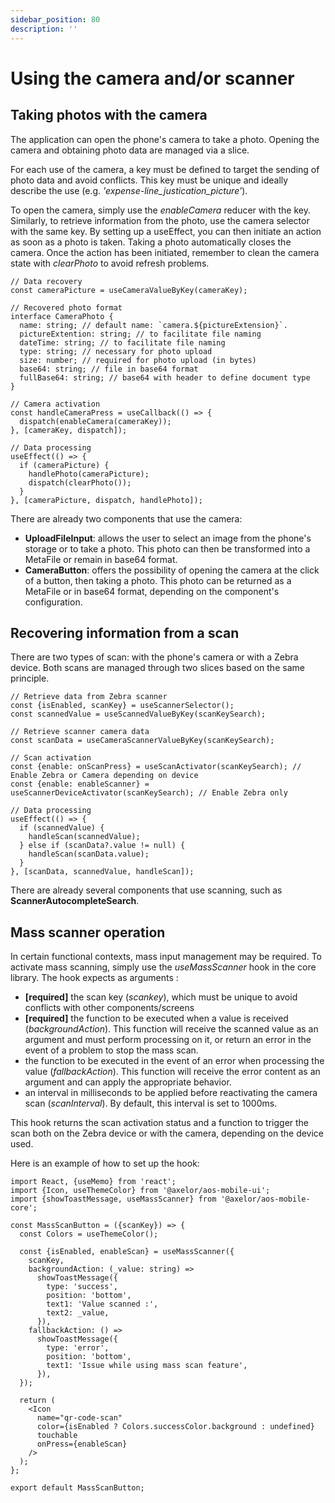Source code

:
 ```yaml
---
sidebar_position: 80
description: ''
---
```


# Using the camera and/or scanner

## Taking photos with the camera

The application can open the phone's camera to take a photo. Opening the camera and obtaining photo data are managed via a slice.

For each use of the camera, a key must be defined to target the sending of photo data and avoid conflicts. This key must be unique and ideally describe the use (e.g. _'expense-line_justication_picture'_).

To open the camera, simply use the _enableCamera_ reducer with the key. Similarly, to retrieve information from the photo, use the camera selector with the same key. By setting up a useEffect, you can then initiate an action as soon as a photo is taken. Taking a photo automatically closes the camera. Once the action has been initiated, remember to clean the camera state with _clearPhoto_ to avoid refresh problems.

```tsx
// Data recovery
const cameraPicture = useCameraValueByKey(cameraKey);

// Recovered photo format
interface CameraPhoto {
  name: string; // default name: `camera.${pictureExtension}`.
  pictureExtention: string; // to facilitate file naming
  dateTime: string; // to facilitate file naming
  type: string; // necessary for photo upload
  size: number; // required for photo upload (in bytes)
  base64: string; // file in base64 format
  fullBase64: string; // base64 with header to define document type
}

// Camera activation
const handleCameraPress = useCallback(() => {
  dispatch(enableCamera(cameraKey));
}, [cameraKey, dispatch]);

// Data processing
useEffect(() => {
  if (cameraPicture) {
    handlePhoto(cameraPicture);
    dispatch(clearPhoto());
  }
}, [cameraPicture, dispatch, handlePhoto]);
```

There are already two components that use the camera:

- **UploadFileInput**: allows the user to select an image from the phone's storage or to take a photo. This photo can then be transformed into a MetaFile or remain in base64 format.
- **CameraButton**: offers the possibility of opening the camera at the click of a button, then taking a photo. This photo can be returned as a MetaFile or in base64 format, depending on the component's configuration.

## Recovering information from a scan

There are two types of scan: with the phone's camera or with a Zebra device. Both scans are managed through two slices based on the same principle.

```tsx
// Retrieve data from Zebra scanner
const {isEnabled, scanKey} = useScannerSelector();
const scannedValue = useScannedValueByKey(scanKeySearch);

// Retrieve scanner camera data
const scanData = useCameraScannerValueByKey(scanKeySearch);

// Scan activation
const {enable: onScanPress} = useScanActivator(scanKeySearch); // Enable Zebra or Camera depending on device
const {enable: enableScanner} = useScannerDeviceActivator(scanKeySearch); // Enable Zebra only

// Data processing
useEffect(() => {
  if (scannedValue) {
    handleScan(scannedValue);
  } else if (scanData?.value != null) {
    handleScan(scanData.value);
  }
}, [scanData, scannedValue, handleScan]);
```

There are already several components that use scanning, such as **ScannerAutocompleteSearch**.

## Mass scanner operation

In certain functional contexts, mass input management may be required. To activate mass scanning, simply use the _useMassScanner_ hook in the core library. The hook expects as arguments :

- **[required]** the scan key (_scankey_), which must be unique to avoid conflicts with other components/screens
- **[required]** the function to be executed when a value is received (_backgroundAction_). This function will receive the scanned value as an argument and must perform processing on it, or return an error in the event of a problem to stop the mass scan.
- the function to be executed in the event of an error when processing the value (_fallbackAction_). This function will receive the error content as an argument and can apply the appropriate behavior.
- an interval in milliseconds to be applied before reactivating the camera scan (_scanInterval_). By default, this interval is set to 1000ms.

This hook returns the scan activation status and a function to trigger the scan both on the Zebra device or with the camera, depending on the device used.

Here is an example of how to set up the hook:

```tsx
import React, {useMemo} from 'react';
import {Icon, useThemeColor} from '@axelor/aos-mobile-ui';
import {showToastMessage, useMassScanner} from '@axelor/aos-mobile-core';

const MassScanButton = ({scanKey}) => {
  const Colors = useThemeColor();

  const {isEnabled, enableScan} = useMassScanner({
    scanKey,
    backgroundAction: (_value: string) =>
      showToastMessage({
        type: 'success',
        position: 'bottom',
        text1: 'Value scanned :',
        text2: _value,
      }),
    fallbackAction: () =>
      showToastMessage({
        type: 'error',
        position: 'bottom',
        text1: 'Issue while using mass scan feature',
      }),
  });

  return (
    <Icon
      name="qr-code-scan"
      color={isEnabled ? Colors.successColor.background : undefined}
      touchable
      onPress={enableScan}
    />
  );
};

export default MassScanButton;
```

========

How many lines in the records above hold the word "scanData"? Give only the number.

Result of this exercise: 4